Nachdem am Freitag eine Helferin von der Initiative Vielfalt Moritzburg noch ein fehlendes Kabel besorgt hatte, sollte nun auch der Fernseher in dem kleinen Gemeinschaftsraum funktionieren. Er bietet derzeit so gut wie die einzige Abwechslung. „Denn ein Smartphone haben durchaus nicht alle der hier Wohnenden“, sagt der Heimleiter. „Es ist darum ganz wichtig, Beschäftigung zu organisieren. Dass es hier so viele engagierte Unterstützer gibt, ist super.“

So sollen voraussichtlich in der nächsten Woche die vorbereiteten Deutschkurse beginnen. Zunächst muss aber erst einmal herausgefunden werden, wie die Voraussetzungen bei den Flüchtlingen sind – wer kann welche Sprache, gibt es Analphabeten. Anbieten wollen die Helfer von der Initiative mehrere Kurse. Geplant sind diese an verschiedenen Wochentagen und zu unterschiedlichen Zeiten. Stattfinden sollen sie außerhalb der Unterkunft. Auch ein Teil der von Moritzburgern gespendeten Bekleidung soll voraussichtlich in der nächsten Woche übergeben werden. Geplant sind von den Vielfalt-Leuten zudem kleine Ortsbegehungen, zu denen möglichst viele der Moritzburger mit eingeladen werden, die angeboten haben, als Patenschaften für die Fremden bereitzustehen.

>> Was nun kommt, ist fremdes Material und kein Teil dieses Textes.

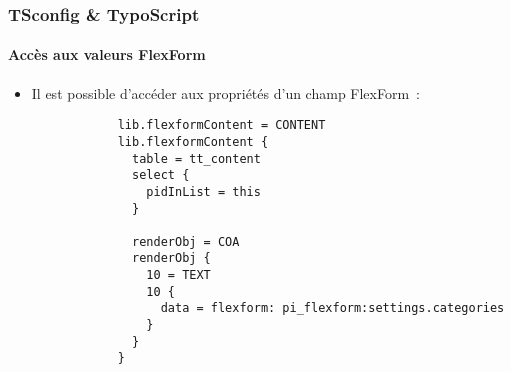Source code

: \begin{frame}[fragile]
	\frametitle{TSconfig \& TypoScript}
	\framesubtitle{Accès aux valeurs FlexForm}

	\lstset{basicstyle=\tiny\ttfamily}

	\begin{itemize}

		\item Il est possible d'accéder aux propriétés d'un champ FlexForm~:

		\begin{lstlisting}
			lib.flexformContent = CONTENT
			lib.flexformContent {
			  table = tt_content
			  select {
			    pidInList = this
			  }

			  renderObj = COA
			  renderObj {
			    10 = TEXT
			    10 {
			      data = flexform: pi_flexform:settings.categories
			    }
			  }
			}
		\end{lstlisting}

	\end{itemize}

\end{frame}

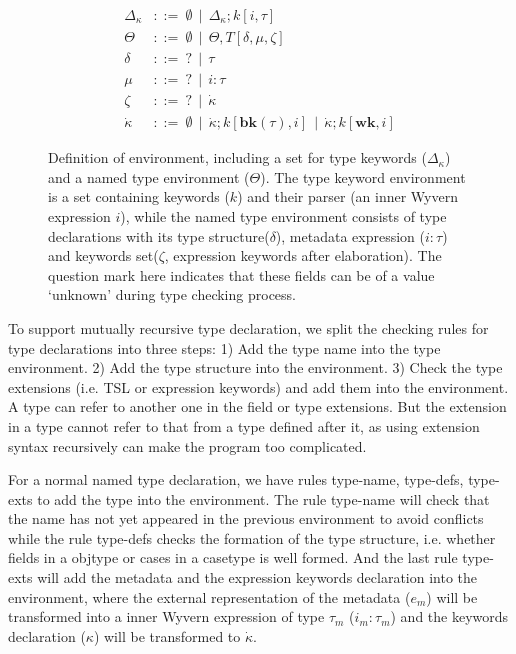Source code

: \documentclass{sig-alternate}
\begin{document}
\begin{figure}[ht]
\begin{align*}
  \Delta_{\kappa} &::=~ \emptyset ~~ | ~~ \Delta_{\kappa};k[i,\tau]\\
  \Theta &::=~ \emptyset ~~ | ~~ \Theta,T[\delta,\mu,\zeta] \\
  \delta &::=~ ? ~~ | ~~ \tau\\
  \mu    &::=~ ? ~~ | ~~ i:\tau\\
  \zeta  &::=~ ? ~~ | ~~ \dot\kappa\\
  \dot\kappa        &::=~ \emptyset ~~ | ~~ \dot\kappa;k[\mathbf{bk}(\tau),i] ~~ | ~~ \dot\kappa;k[\mathbf{wk},i]
\end{align*}
\vspace{-8px}
\caption{Definition of environment, including a set for type keywords ($\Delta_{\kappa}$) and a named type environment ($\Theta$). The type keyword environment is a set containing keywords ($k$) and their parser (an inner Wyvern expression $i$), while the named type environment consists of type declarations with its type structure($\delta$), metadata expression ($i:\tau$) and keywords set($\zeta$, expression keywords after elaboration). The question mark here indicates that these fields can be of a value `unknown' during type checking process.}
\vspace{-10px}
\label{typechecking-environment}
\end{figure}

To support mutually recursive type declaration, we split the checking rules for type declarations into three steps: 1) Add the type name into the type environment. 2) Add the type structure into the environment. 3) Check the type extensions (i.e. TSL or expression keywords) and add them into the environment. A type can refer to another one in the field or type extensions. But the extension in a type cannot refer to that from a type defined after it, as using extension syntax recursively can make the program too complicated.

For a normal named type declaration, we have rules type-name, type-defs, type-exts to add the type into the environment. The rule type-name will check that the name has not yet appeared in the previous environment to avoid conflicts while the rule type-defs checks the formation of the type structure, i.e. whether fields in a objtype or cases in a casetype is well formed. And the last rule type-exts will add the metadata and the expression keywords declaration into the environment, where the external representation of the metadata ($e_m$) will be transformed into a inner Wyvern expression of type $\tau_m$ ($i_m:\tau_m$) and the keywords declaration ($\kappa$) will be transformed to $\dot\kappa$. 
\end{document}

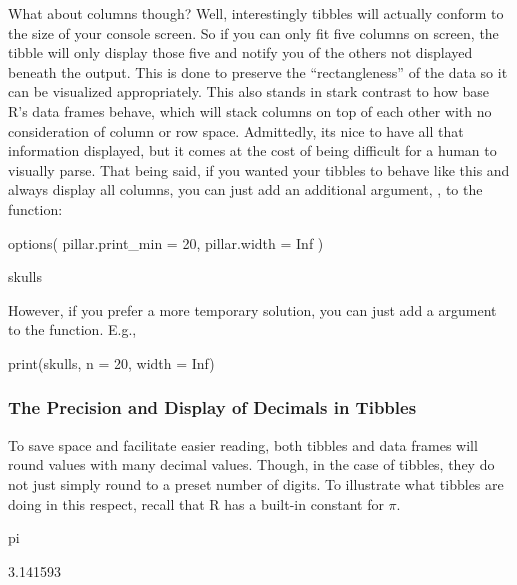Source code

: \vspace{1em}

What about columns though? Well, interestingly tibbles will actually conform to the size of your console screen.  So if you can only fit five columns on screen, the tibble will only display those five and notify you of the others not displayed beneath the output. This is done to preserve the ``rectangleness'' of the data so it can be visualized appropriately. This also stands in stark contrast to how base R's data frames behave, which will stack columns on top of each other with no consideration of column or row space. Admittedly, its nice to have all that information displayed, but it comes at the cost of being difficult for a human to visually parse. That being said, if you wanted your tibbles to behave like this and always display all columns, you can just add an additional argument, , to the  function:

\begin{inR}
options(
  pillar.print_min = 20,
  pillar.width = Inf
)

skulls
\end{inR}

\vspace{1em}

\noindent
However, if you prefer a more temporary solution, you can just add a  argument to the  function. E.g., 

\begin{inR}
print(skulls, n = 20, width = Inf)
\end{inR}

\vspace{1em}

\subsubsection{The Precision and Display of Decimals in Tibbles}
\label{sec:sig_digs}

To save space and facilitate easier reading, both tibbles and data frames will round values with many decimal values. Though, in the case of tibbles, they do not just simply round to a preset number of digits.  To illustrate what tibbles are doing in this respect, recall that R has a built-in constant for $\pi$.

\begin{inR}
pi
\end{inR}
\begin{outR}
[1] 3.141593
\end{outR}

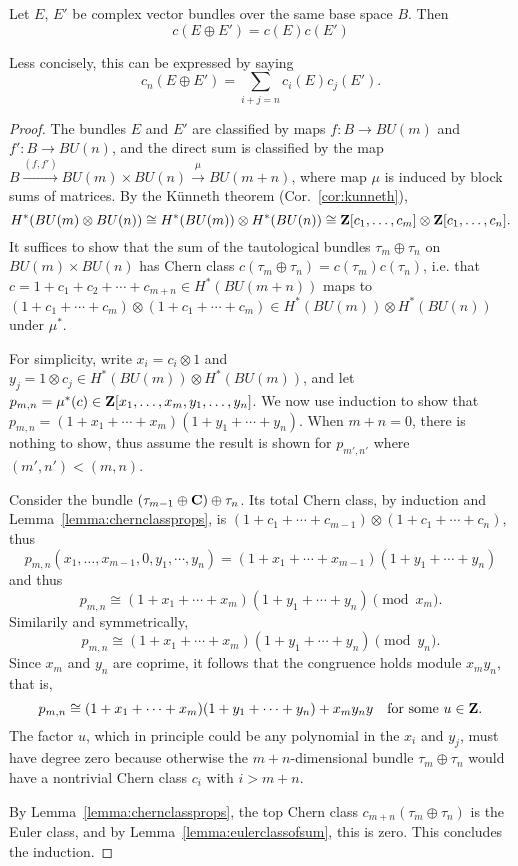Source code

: \documentclass[a4paper,openany]{scrbook}
\begin{document}
\begin{lemma} \label{lemma:Whitneysumformula}
Let $E$, $E'$ be complex vector bundles over the same base space $B$. Then
\[
c(E \oplus E') = c(E) c(E')
\]
\end{lemma}
Less concisely, this can be expressed by saying
\[
c_n(E \oplus E') = \sum_{i+j=n} c_i(E) c_j(E').
\]
\begin{proof}
The bundles $E$ and $E'$ are classified by maps $f\colon B \to BU(m)$ and $f'\colon B \to BU(n)$, and the direct sum is classified by the map $B \xrightarrow{(f,f')} BU(m) \times BU(n) \xrightarrow{\mu} BU(m+n)$, where map $\mu$ is induced by block sums of matrices. By the K\"unneth theorem (Cor.~\ref{cor:kunneth}), 
\[
H^*(BU(m) \otimes BU(n)) \cong H^*(BU(m)) \otimes H^*(BU(n)) \cong \mathbf Z[c_1,\dots,c_m] \otimes \mathbf Z[c_1,\dots,c_n].
\]
It suffices to show that the sum of the tautological bundles $\tau_m \oplus \tau_n$ on $BU(m) \times BU(n)$ has Chern class $c(\tau_m \oplus \tau_n) = c(\tau_m) c(\tau_n)$, i.e. that $c=1+c_1+c_2+\cdots+c_{m+n} \in H^*(BU(m+n))$ maps to $(1+c_1+\cdots+c_m) \otimes (1+c_1+\cdots+c_m) \in H^*(BU(m)) \otimes H^*(BU(n))$ under $\mu^*$.

For simplicity, write $x_i = c_i \otimes 1$ and $y_j = 1 \otimes c_j \in H^*(BU(m)) \otimes H^*(BU(m))$, and let $p_{m,n} = \mu^*(c) \in \mathbf Z[x_1,\dots,x_m,y_1,\dots,y_n]$. We now use induction to show that $p_{m,n} = (1+x_1+\cdots+x_m)(1+y_1+\cdots+y_n)$. When $m+n=0$, there is nothing to show, thus assume the result is shown for $p_{m',n'}$ where $(m',n')<(m,n)$.

Consider the bundle $(\tau_{m-1} \oplus \mathbf C) \oplus \tau_n$. Its total Chern class, by induction and Lemma~\ref{lemma:chernclassprops}, is $(1+c_1+\cdots+c_{m-1})\otimes(1+c_1+\cdots+c_n)$, thus
\[
p_{m,n}(x_1,\dots,x_{m-1},0,y_1,\cdots,y_n) = (1+x_1+\cdots+x_{m-1})(1+y_1+\cdots+y_n)
\]
and thus
\[
p_{m,n} \cong (1+x_1+\cdots+x_m)(1+y_1+\cdots+y_n) \pmod{x_m}.
\]
Similarily and symmetrically, 
\[
p_{m,n} \cong (1+x_1+\cdots+x_m)(1+y_1+\cdots+y_n) \pmod{y_n}.
\]
Since $x_m$ and $y_n$ are coprime, it follows that the congruence holds module $x_my_n$, that is,
\[
p_{m,n} \cong (1+x_1+\cdots+x_m)(1+y_1+\cdots+y_n)+ x_my_n y \quad \text{for some } u \in \mathbf Z.
\]
The factor $u$, which in principle could be any polynomial in the $x_i$ and $y_j$, must have degree zero because otherwise the $m+n$-dimensional bundle $\tau_m \oplus \tau_n$ would have a nontrivial Chern class $c_i$ with $i>m+n$.

By Lemma~\ref{lemma:chernclassprops}, the top Chern class $c_{m+n}(\tau_m \oplus \tau_n)$ is the Euler class, and by Lemma~\ref{lemma:eulerclassofsum}, this is zero. This concludes the induction.
\end{proof}
\end{document}
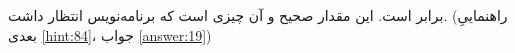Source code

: \section{}
\paragraph{}\label{hint:303}
 برابر  است. این مقدار صحیح و آن چیزی است که برنامه‌نویس انتظار داشت. (راهنماییِ بعدی \ref{hint:84}، جواب \ref{answer:19})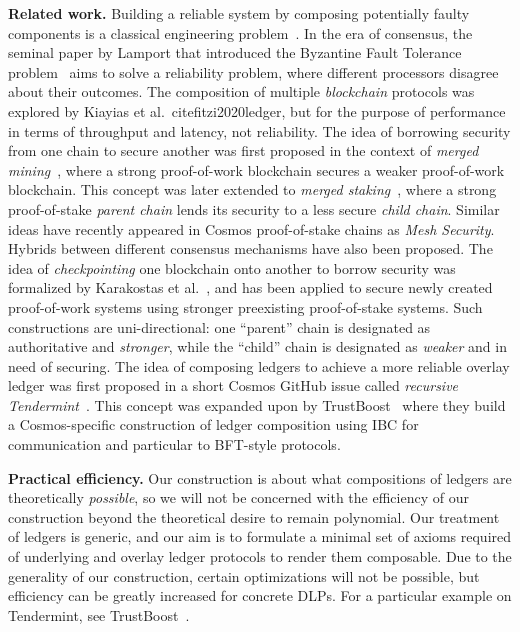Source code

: \noindent
\textbf{Related work.} Building a reliable system by composing potentially faulty components
is a classical engineering problem~\cite{von1956probabilistic,moore1956reliable}.
In the era of consensus, the seminal
paper by Lamport that introduced the Byzantine Fault Tolerance problem~\cite{shostak1982byzantine}
aims to solve a reliability problem, where different processors disagree about their
outcomes. The composition of multiple \emph{blockchain} protocols was explored by
Kiayias et al.~cite{fitzi2020ledger}, but for the purpose of performance in terms of throughput
and latency, not reliability. The idea of borrowing security from one chain to
secure another was first proposed in the context of \emph{merged mining}~\cite{namecoin}, where
a strong proof-of-work blockchain secures a weaker proof-of-work blockchain. This
concept was later extended to \emph{merged staking}~\cite{pos-sidechains}, where a
strong proof-of-stake \emph{parent chain} lends its security to a less secure
\emph{child chain}. Similar ideas have recently appeared in Cosmos proof-of-stake
chains as \emph{Mesh Security}. Hybrids between different consensus mechanisms
have also been proposed. The idea of \emph{checkpointing}
one blockchain onto another to borrow security was formalized by Karakostas et al.~\cite{karakostas2021securing},
and has been applied to secure newly created proof-of-work systems using stronger
preexisting proof-of-stake systems. Such constructions are uni-directional:
one ``parent'' chain is designated as authoritative and \emph{stronger},
while the ``child'' chain is designated as \emph{weaker} and in need of securing.
The idea of composing ledgers to achieve a more reliable overlay ledger
was first proposed in a short Cosmos GitHub issue called
\emph{recursive Tendermint}~\cite{recursive-tendermint}.
This concept was expanded upon by TrustBoost~\cite{trustboost}
where they build a Cosmos-specific construction of ledger composition
using IBC for communication and particular to BFT-style protocols.

\noindent
\textbf{Practical efficiency.}
Our construction is about what compositions of ledgers are theoretically \emph{possible},
so we will not be concerned with the efficiency of our construction beyond the
theoretical desire to remain polynomial. Our treatment of
ledgers is generic, and our aim is to formulate a minimal set of axioms
required of underlying and overlay ledger protocols to render them composable.
Due to the generality of our construction, certain optimizations will not be
possible, but efficiency can be greatly increased for concrete DLPs.
For a particular example on Tendermint, see TrustBoost~\cite{trustboost}.

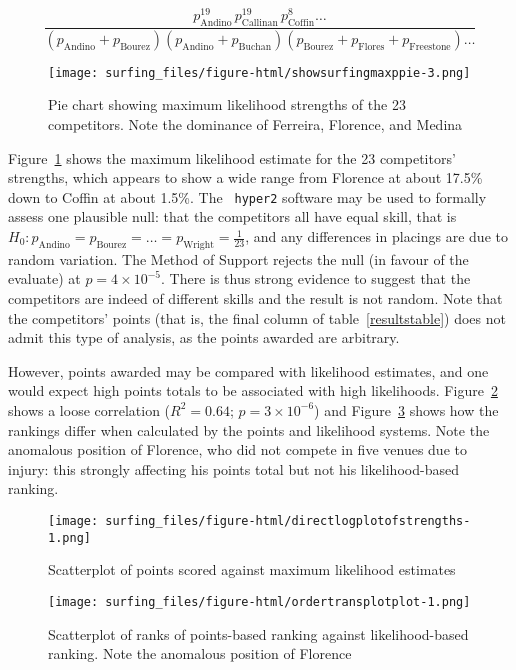 \documentclass{article}
\begin{document}
\begin{equation}
\frac{
p_\mathrm{Andino}^{19}\, p_\mathrm{Callinan}^{19}\, p_\mathrm{Coffin}^{8}\ldots
}{
(p_\mathrm{Andino} + p_\mathrm{Bourez})  (p_\mathrm{Andino} + p_\mathrm{Buchan})(p_\mathrm{Bourez} + p_\mathrm{Flores} + p_\mathrm{Freestone})\ldots
}
\end{equation}

\begin{figure}
\texttt{[image: surfing\_files/figure-html/showsurfingmaxppie-3.png]} %
\caption{Pie chart\label{piechartmax} showing maximum likelihood strengths of the 23 competitors.  Note the
dominance of Ferreira, Florence, and Medina}
\end{figure}

Figure~\ref{piechartmax} shows the maximum likelihood estimate for the
23 competitors' strengths, which appears to show a wide range from
Florence at about 17.5\% down to Coffin at about 1.5\%.  The {\tt
hyper2} software may be used to formally assess one plausible null:
that the competitors all have equal skill, that is $H_0\colon
p_\mathrm{Andino} = p_\mathrm{Bourez}=\ldots=
p_\mathrm{Wright}=\frac{1}{23}$, and any differences in placings are
due to random variation.  The Method of Support \cite{edwards1973}
rejects the null (in favour of the evaluate) at $p=4\times 10^{-5}$.
There is thus strong evidence to suggest that the competitors are
indeed of different skills and the result is not random.  Note that
the competitors' points (that is, the final column of
table~\ref{resultstable}) does not admit this type of analysis, as the
points awarded are arbitrary.

However, points awarded may be compared with likelihood estimates, and
one would expect high points totals to be associated with high
likelihoods.  Figure~\ref{compare_likelihood_points} shows a loose
correlation ($R^2=0.64$; $p=3\times 10^{-6}$) and
Figure~\ref{compare_likelihood_points_rankings} shows how the rankings
differ when calculated by the points and likelihood systems.  Note the
anomalous position of Florence, who did not compete in five venues due
to injury: this strongly affecting his points total but not his
likelihood-based ranking.

\begin{figure}[h]
\texttt{[image: surfing\_files/figure-html/directlogplotofstrengths-1.png]}
\caption{Scatterplot of points scored  \label{compare_likelihood_points} 
against maximum likelihood estimates}
\end{figure}

\begin{figure}[h]
\texttt{[image: surfing\_files/figure-html/ordertransplotplot-1.png]}
\caption{Scatterplot of ranks \label{compare_likelihood_points_rankings} of points-based ranking
against likelihood-based ranking.  Note the anomalous position of
Florence}
\end{figure}




\end{document}
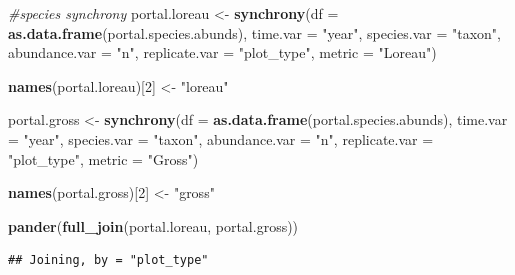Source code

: \documentclass[]{article}
\newenvironment{Shaded}{\begin{snugshade}}{\end{snugshade}}
\newcommand{\KeywordTok}[1]{\textcolor[rgb]{0.13,0.29,0.53}{\textbf{{#1}}}}
\newcommand{\DataTypeTok}[1]{\textcolor[rgb]{0.13,0.29,0.53}{{#1}}}
\newcommand{\DecValTok}[1]{\textcolor[rgb]{0.00,0.00,0.81}{{#1}}}
\newcommand{\StringTok}[1]{\textcolor[rgb]{0.31,0.60,0.02}{{#1}}}
\newcommand{\CommentTok}[1]{\textcolor[rgb]{0.56,0.35,0.01}{\textit{{#1}}}}
\newcommand{\NormalTok}[1]{{#1}}
\begin{document}
\begin{Shaded}
\begin{Highlighting}[]
\CommentTok{#species synchrony}
\NormalTok{portal.loreau <-}\StringTok{ }\KeywordTok{synchrony}\NormalTok{(}\DataTypeTok{df =} \KeywordTok{as.data.frame}\NormalTok{(portal.species.abunds),}
                           \DataTypeTok{time.var =} \StringTok{"year"}\NormalTok{,}
                           \DataTypeTok{species.var =} \StringTok{"taxon"}\NormalTok{,}
                           \DataTypeTok{abundance.var =} \StringTok{"n"}\NormalTok{,}
                           \DataTypeTok{replicate.var =} \StringTok{"plot_type"}\NormalTok{,}
                           \DataTypeTok{metric =} \StringTok{"Loreau"}\NormalTok{)}

\KeywordTok{names}\NormalTok{(portal.loreau)[}\DecValTok{2}\NormalTok{] <-}\StringTok{ "loreau"}

\NormalTok{portal.gross <-}\StringTok{ }\KeywordTok{synchrony}\NormalTok{(}\DataTypeTok{df =} \KeywordTok{as.data.frame}\NormalTok{(portal.species.abunds),}
                          \DataTypeTok{time.var =} \StringTok{"year"}\NormalTok{,}
                          \DataTypeTok{species.var =} \StringTok{"taxon"}\NormalTok{,}
                          \DataTypeTok{abundance.var =} \StringTok{"n"}\NormalTok{,}
                          \DataTypeTok{replicate.var =} \StringTok{"plot_type"}\NormalTok{,}
                          \DataTypeTok{metric =} \StringTok{"Gross"}\NormalTok{)}

\KeywordTok{names}\NormalTok{(portal.gross)[}\DecValTok{2}\NormalTok{] <-}\StringTok{ "gross"}

\KeywordTok{pander}\NormalTok{(}\KeywordTok{full_join}\NormalTok{(portal.loreau, portal.gross))}
\end{Highlighting}
\end{Shaded}

\begin{verbatim}
## Joining, by = "plot_type"
\end{verbatim}
\end{document}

Der Heimleiter hofft, dass das Café International, das Studenten in der Evangelischen Hochschule eingerichtet haben, möglichst bald in Betrieb geht. „Das ist eine super Idee.“ Der Probebetrieb soll im Februar starten, die offizielle Eröffnung ist für März geplant. Möglichst gemeinsam mit Studenten und Asylbewerbern.